Top of SOURCE DATA

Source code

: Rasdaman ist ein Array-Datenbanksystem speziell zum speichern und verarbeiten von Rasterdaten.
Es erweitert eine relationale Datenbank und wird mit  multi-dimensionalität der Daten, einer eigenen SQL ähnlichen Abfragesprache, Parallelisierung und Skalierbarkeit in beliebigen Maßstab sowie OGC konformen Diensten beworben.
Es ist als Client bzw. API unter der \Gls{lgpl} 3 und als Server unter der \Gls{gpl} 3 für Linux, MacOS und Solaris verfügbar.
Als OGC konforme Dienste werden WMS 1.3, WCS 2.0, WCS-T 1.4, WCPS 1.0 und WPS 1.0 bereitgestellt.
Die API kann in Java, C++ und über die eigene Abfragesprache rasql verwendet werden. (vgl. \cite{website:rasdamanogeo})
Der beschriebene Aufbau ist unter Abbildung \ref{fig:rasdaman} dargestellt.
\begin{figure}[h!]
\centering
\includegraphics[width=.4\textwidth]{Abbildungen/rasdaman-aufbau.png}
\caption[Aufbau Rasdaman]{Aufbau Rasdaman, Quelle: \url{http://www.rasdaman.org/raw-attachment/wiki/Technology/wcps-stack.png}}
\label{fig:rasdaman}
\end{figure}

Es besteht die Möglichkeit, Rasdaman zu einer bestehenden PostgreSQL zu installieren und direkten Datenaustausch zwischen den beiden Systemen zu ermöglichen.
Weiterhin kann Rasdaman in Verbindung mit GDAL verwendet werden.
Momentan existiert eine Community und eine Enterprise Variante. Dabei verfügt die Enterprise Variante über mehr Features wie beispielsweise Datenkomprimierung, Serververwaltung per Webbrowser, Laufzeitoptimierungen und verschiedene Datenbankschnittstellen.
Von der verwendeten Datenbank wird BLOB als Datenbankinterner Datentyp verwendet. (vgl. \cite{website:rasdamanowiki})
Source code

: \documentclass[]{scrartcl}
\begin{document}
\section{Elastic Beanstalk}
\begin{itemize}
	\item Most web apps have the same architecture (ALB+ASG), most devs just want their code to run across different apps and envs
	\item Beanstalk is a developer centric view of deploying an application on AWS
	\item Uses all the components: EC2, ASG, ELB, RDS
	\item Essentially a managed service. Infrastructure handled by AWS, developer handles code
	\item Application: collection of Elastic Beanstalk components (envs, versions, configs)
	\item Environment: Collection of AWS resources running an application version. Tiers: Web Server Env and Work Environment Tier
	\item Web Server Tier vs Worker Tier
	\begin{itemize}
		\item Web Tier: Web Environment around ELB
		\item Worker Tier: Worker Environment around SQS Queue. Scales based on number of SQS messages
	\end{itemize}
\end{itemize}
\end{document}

Bottom of SOURCE DATA

- _EXERCISE_:
Copy out each line of the data where the string "über" appears.

- _PROBLEM SOLUTION_:
Die API kann in Java, C++ und über die eigene Abfragesprache rasql verwendet werden. (vgl. \cite{website:rasdamanogeo})
Momentan existiert eine Community und eine Enterprise Variante. Dabei verfügt die Enterprise Variante über mehr Features wie beispielsweise Datenkomprimierung, Serververwaltung per Webbrowser, Laufzeitoptimierungen und verschiedene Datenbankschnittstellen.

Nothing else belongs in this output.